Yazılımın her görüntüde algılanan minimum ve maksimum değerleri kullanmasına izin vermek için manuel sınırları kullanma özelliğindeki hayır kutusunu işaretleyin. Her şekil metrik ısı haritası için değer aralığını manuel olarak ayarlamak üzere Evet kutusunu işaretleyin. Ardından, sınırları ayarla düğmesine tıklayın ve tek tek parametreler için aralıklar seçmek üzere metin kutularına değerler ekleyin.

İlgilenilen değerleri değiştirdikten sonra, kaydet'e tıklayın. Tüm sınırları sıfırlamak için düşük varsayılanlara tıklayın. Daha düşük hücre boyutunda bir hücre boyutu eşiği seçmek için, analize dahil edilecek en küçük hücrenin boyutunu ekleyin.
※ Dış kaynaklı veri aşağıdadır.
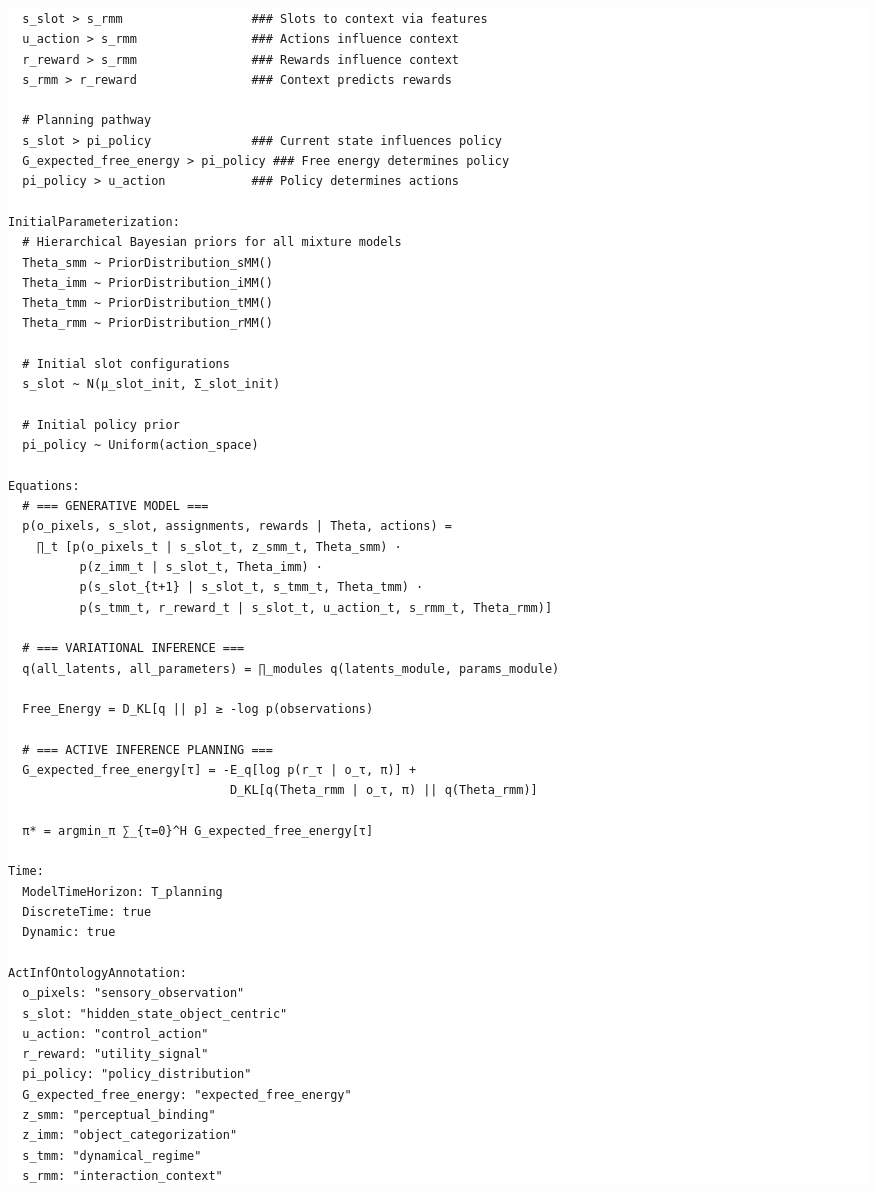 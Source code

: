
 ```gnn
  s_slot > s_rmm                  ### Slots to context via features
  u_action > s_rmm                ### Actions influence context
  r_reward > s_rmm                ### Rewards influence context
  s_rmm > r_reward                ### Context predicts rewards
  
  # Planning pathway
  s_slot > pi_policy              ### Current state influences policy
  G_expected_free_energy > pi_policy ### Free energy determines policy
  pi_policy > u_action            ### Policy determines actions

InitialParameterization:
  # Hierarchical Bayesian priors for all mixture models
  Theta_smm ~ PriorDistribution_sMM()
  Theta_imm ~ PriorDistribution_iMM()  
  Theta_tmm ~ PriorDistribution_tMM()
  Theta_rmm ~ PriorDistribution_rMM()
  
  # Initial slot configurations
  s_slot ~ N(μ_slot_init, Σ_slot_init)
  
  # Initial policy prior
  pi_policy ~ Uniform(action_space)

Equations:
  # === GENERATIVE MODEL ===
  p(o_pixels, s_slot, assignments, rewards | Theta, actions) = 
    ∏_t [p(o_pixels_t | s_slot_t, z_smm_t, Theta_smm) ·
          p(z_imm_t | s_slot_t, Theta_imm) ·
          p(s_slot_{t+1} | s_slot_t, s_tmm_t, Theta_tmm) ·
          p(s_tmm_t, r_reward_t | s_slot_t, u_action_t, s_rmm_t, Theta_rmm)]
  
  # === VARIATIONAL INFERENCE ===
  q(all_latents, all_parameters) = ∏_modules q(latents_module, params_module)
  
  Free_Energy = D_KL[q || p] ≥ -log p(observations)
  
  # === ACTIVE INFERENCE PLANNING ===
  G_expected_free_energy[τ] = -E_q[log p(r_τ | o_τ, π)] + 
                               D_KL[q(Theta_rmm | o_τ, π) || q(Theta_rmm)]
  
  π* = argmin_π ∑_{τ=0}^H G_expected_free_energy[τ]

Time:
  ModelTimeHorizon: T_planning
  DiscreteTime: true
  Dynamic: true

ActInfOntologyAnnotation:
  o_pixels: "sensory_observation"
  s_slot: "hidden_state_object_centric"
  u_action: "control_action"
  r_reward: "utility_signal"
  pi_policy: "policy_distribution"
  G_expected_free_energy: "expected_free_energy"
  z_smm: "perceptual_binding"
  z_imm: "object_categorization"
  s_tmm: "dynamical_regime"
  s_rmm: "interaction_context"
```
Üst hücre boyutunda, dahil edilecek en büyük hücrenin boyutunu ekleyin. Pikselleri gerçek birimlere dönüştürürken, analizi piksel birimlerinde çalıştırmak için hayır'ı, analizi mikrometre cinsinden çalıştırmak için evet'i işaretleyin. Ölçek çubuğu piksellerinin uzunluğu alanına, metin kutusuna piksel değerini girin.
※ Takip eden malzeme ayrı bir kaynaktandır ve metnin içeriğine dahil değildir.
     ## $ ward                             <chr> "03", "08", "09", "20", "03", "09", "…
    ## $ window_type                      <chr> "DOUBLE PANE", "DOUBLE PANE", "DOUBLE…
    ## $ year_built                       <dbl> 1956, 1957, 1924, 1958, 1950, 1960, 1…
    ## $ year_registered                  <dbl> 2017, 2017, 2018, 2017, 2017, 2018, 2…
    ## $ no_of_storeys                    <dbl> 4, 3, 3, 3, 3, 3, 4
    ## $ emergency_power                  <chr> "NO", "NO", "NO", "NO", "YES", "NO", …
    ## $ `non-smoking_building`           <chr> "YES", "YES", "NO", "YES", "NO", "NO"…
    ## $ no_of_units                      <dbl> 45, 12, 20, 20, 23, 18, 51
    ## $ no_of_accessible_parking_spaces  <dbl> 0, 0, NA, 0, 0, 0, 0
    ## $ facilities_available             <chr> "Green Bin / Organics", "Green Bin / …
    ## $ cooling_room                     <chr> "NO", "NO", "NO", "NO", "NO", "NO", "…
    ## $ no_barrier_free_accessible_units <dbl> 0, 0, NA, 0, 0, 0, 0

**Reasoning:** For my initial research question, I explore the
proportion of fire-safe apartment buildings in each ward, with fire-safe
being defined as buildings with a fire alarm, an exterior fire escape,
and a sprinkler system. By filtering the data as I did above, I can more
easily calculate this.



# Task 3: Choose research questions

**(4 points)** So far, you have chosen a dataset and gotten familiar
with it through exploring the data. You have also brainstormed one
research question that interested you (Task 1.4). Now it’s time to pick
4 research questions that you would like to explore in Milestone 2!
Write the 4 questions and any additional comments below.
Ölçek çubuğu mikronlarının uzunluğunda, karşılık gelen mesafeyi mikrometre cinsinden girin. Analizi başlatmak için, bunun için git'e basın. Bu protokol, hücre konumunun RPE hücre sınırlarının REShAPE tarafından oluşturulan segmentasyonu ile tanımlandığı düz bir montajın tek düzlemli görüntüsüyle sonuçlanır.
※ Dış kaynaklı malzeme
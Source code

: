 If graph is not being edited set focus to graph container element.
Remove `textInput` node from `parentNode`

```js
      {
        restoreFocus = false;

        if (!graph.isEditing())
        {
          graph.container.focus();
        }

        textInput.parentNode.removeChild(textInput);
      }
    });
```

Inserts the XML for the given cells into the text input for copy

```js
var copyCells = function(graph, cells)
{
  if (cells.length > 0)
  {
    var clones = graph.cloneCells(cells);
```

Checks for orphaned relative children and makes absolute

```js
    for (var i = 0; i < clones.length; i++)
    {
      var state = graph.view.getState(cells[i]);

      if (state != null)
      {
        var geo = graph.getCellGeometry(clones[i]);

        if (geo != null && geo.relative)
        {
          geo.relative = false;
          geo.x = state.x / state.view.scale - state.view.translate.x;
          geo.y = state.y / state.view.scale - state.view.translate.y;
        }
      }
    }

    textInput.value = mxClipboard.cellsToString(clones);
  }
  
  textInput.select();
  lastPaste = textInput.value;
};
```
Ayrıca, tek tek RPE hücrelerinin hücre alanı da dahil olmak üzere 30 şekil metriği, doğru tanımlanmış her RPE hücresi için ölçülür. Artık retina parçalarından veya diğer parlak nesnelerden kaynaklanan siyah karolar, RT filtresi açılır menüsünde bulunan filtreleme seçeneklerinden biri seçilerek çıkarılabilir. Yeniden şekillendirme analizi için RBG görüntülerinin kullanılması tamamen siyah ikili görüntüler üretecektir.

Bu durumda, RGB görüntüleri gri tonlamaya dönüştürmek, doğru şekilde bölümlere ayrılmış ikili görüntüler üretecektir. Boyama optimal değilse veya numune bir çizik nedeniyle hasar görmüşse, büyük hücre kümeleri tek bir çok büyük hücre olarak tanımlanabilir. Bu durumda, hücre boyutu eşiği değiştirilerek büyük nesneler analizin dışında bırakılabilir.

Düz bir doku elde etmek için, bu adımlar uzun zaman alabilse bile, RP ve koroidin skleradan ayrılması gerekir. RP düz montajın oluşturulmasını takiben, RP tek katmanının farklı bölgelerini inceleyebilmeniz için ek RPE işaretleyicileri için boyama yapmak mümkündür. Bu yöntemi kullanarak, farklı retinal dejeneratif hastalıklara farklı şekilde duyarlı beş farklı RP popülasyonu keşfettik.